Super-listening is one the many superpowers I’ve been expected to develop as a parent of autistic kids.
This blog is about my baby who didn’t talk. I have other babies that did. And, oh my goodness, they talk. Easily thirty minutes without pausing on whatever is their ‘thing’ at the current time. Briefly throwing out a question like ” who is your favourite Pokemon” to check you’re listening, and then monologue again. Here are my top tips for how I surf it:
- Whenever they get a new craze, invest twenty minutes to read a wiki on it this means that you can bring in a little bit of reciprocal conversation on the topic they’re interested in, to model good conversation skills. Also means that you can quickly come up with plausible answers to pop quiz questions, even if you tuned out.
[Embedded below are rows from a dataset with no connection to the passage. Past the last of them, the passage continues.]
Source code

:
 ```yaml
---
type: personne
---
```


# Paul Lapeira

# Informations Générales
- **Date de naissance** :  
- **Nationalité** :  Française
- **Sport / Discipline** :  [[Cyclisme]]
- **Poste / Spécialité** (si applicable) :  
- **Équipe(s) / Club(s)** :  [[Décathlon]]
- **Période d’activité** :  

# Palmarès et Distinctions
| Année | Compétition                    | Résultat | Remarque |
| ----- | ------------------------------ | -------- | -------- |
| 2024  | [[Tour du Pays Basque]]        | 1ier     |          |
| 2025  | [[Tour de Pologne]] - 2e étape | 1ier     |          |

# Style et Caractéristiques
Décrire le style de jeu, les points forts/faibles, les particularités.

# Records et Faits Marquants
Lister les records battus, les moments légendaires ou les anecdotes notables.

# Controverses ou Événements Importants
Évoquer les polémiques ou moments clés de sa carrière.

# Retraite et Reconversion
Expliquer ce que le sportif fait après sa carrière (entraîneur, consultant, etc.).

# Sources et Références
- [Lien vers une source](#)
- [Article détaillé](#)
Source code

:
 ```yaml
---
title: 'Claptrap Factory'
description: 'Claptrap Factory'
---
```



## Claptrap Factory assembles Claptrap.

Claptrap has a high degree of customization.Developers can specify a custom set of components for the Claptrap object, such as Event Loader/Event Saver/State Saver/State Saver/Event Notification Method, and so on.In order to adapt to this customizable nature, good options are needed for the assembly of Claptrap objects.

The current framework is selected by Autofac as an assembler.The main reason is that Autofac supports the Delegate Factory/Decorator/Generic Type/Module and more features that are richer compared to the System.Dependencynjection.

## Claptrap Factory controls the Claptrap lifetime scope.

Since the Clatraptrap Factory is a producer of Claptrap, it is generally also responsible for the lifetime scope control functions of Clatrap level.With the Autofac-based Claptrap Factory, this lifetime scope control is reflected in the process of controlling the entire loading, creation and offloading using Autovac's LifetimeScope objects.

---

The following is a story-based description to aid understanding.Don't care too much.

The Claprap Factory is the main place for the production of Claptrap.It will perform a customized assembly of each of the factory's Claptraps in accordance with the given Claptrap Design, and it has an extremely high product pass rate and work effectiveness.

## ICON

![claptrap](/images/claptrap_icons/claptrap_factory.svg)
- Make listening face and noise It doesn’t actually matter if your attention wanders. I find that they don’t expect much of you beyond a chance to unspool their mental narrative
- Mirror their reactions. Laugh when they do even if you lost track of the joke. Look concerned when they look concerned. It’s about nurturing joint attention and emotional connection – rather than the facts.
- Give them thirty minutes to talk about their thing, and then insert the question you really want the answer to. For example “why were you upset after school yesterday”. The pay off for an hour of listening to Pokemon is that once they’re talking about one thing, they’ll be on a talking roll sometimes.
- Take them with you when you have driving errands primetalkingtime without eating into your free time.
- Enjoy the fact that they want to bring you into their world. It’s a compliment. And it’s setting up the idea that you care about their ‘stuff’.
When you ‘see’ something on another child – do you mention it? Does it make a difference if the family are struggling or not?
“She won’t speak to anyone … or even make eye contact” my friend confided in me “she behaves well at school – but when she comes home, her rages are unbelievable”.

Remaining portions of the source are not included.